Only the lines below starting at the one containing "c_s = \rho_b" and ending at the one containing "The third is" belong in the answer, each copied exactly.

INFORMATION:
<<<<
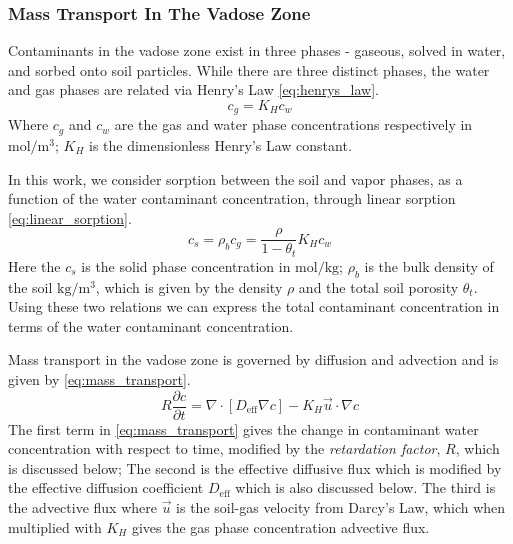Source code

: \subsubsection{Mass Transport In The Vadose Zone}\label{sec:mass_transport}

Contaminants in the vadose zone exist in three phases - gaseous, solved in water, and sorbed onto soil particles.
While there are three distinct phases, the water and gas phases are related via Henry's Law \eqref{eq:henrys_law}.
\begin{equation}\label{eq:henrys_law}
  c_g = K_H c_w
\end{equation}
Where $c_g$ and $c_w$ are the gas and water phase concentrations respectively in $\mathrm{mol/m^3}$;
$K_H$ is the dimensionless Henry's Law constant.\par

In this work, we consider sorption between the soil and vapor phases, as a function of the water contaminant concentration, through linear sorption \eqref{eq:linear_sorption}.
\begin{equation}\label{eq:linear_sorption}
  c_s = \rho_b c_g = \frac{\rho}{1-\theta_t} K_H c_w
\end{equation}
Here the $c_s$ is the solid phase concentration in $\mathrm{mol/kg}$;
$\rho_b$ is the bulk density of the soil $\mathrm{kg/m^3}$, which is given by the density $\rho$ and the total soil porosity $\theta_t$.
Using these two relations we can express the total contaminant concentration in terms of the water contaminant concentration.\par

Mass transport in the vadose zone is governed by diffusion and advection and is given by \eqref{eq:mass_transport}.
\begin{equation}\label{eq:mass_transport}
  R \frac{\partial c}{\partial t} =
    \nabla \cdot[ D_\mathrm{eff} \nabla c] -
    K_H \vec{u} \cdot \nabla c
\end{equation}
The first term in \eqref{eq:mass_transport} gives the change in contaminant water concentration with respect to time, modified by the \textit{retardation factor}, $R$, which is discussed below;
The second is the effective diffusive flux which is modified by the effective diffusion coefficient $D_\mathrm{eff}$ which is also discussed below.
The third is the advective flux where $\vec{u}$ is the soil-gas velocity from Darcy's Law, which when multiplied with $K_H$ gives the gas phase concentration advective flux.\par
>>>>
<<<<
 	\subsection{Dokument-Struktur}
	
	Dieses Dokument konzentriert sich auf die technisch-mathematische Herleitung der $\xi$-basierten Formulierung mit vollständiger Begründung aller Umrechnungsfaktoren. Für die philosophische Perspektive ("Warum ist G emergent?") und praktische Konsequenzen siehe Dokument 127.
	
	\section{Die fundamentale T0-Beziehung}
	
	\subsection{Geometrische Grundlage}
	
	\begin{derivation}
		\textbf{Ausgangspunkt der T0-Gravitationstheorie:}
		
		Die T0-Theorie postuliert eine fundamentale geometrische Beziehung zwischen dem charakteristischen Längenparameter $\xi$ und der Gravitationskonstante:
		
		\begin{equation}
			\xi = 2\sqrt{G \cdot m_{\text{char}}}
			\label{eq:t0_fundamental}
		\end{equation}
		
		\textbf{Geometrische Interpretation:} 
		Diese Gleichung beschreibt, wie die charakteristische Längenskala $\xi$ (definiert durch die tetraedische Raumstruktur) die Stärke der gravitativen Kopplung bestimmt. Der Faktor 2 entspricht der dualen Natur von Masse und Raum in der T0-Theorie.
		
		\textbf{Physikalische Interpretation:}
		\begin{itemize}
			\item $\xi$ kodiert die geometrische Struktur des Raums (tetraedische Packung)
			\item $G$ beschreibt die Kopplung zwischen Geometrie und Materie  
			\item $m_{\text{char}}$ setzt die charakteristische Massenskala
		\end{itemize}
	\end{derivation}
>>>>
SOLUTION BELOW:
  c_s = \rho_b c_g = \frac{\rho}{1-\theta_t} K_H c_w
\end{equation}
Here the $c_s$ is the solid phase concentration in $\mathrm{mol/kg}$;
$\rho_b$ is the bulk density of the soil $\mathrm{kg/m^3}$, which is given by the density $\rho$ and the total soil porosity $\theta_t$.
Using these two relations we can express the total contaminant concentration in terms of the water contaminant concentration.\par

Mass transport in the vadose zone is governed by diffusion and advection and is given by \eqref{eq:mass_transport}.
\begin{equation}\label{eq:mass_transport}
  R \frac{\partial c}{\partial t} =
    \nabla \cdot[ D_\mathrm{eff} \nabla c] -
    K_H \vec{u} \cdot \nabla c
\end{equation}
The first term in \eqref{eq:mass_transport} gives the change in contaminant water concentration with respect to time, modified by the \textit{retardation factor}, $R$, which is discussed below;
The second is the effective diffusive flux which is modified by the effective diffusion coefficient $D_\mathrm{eff}$ which is also discussed below.
The third is the advective flux where $\vec{u}$ is the soil-gas velocity from Darcy's Law, which when multiplied with $K_H$ gives the gas phase concentration advective flux.\par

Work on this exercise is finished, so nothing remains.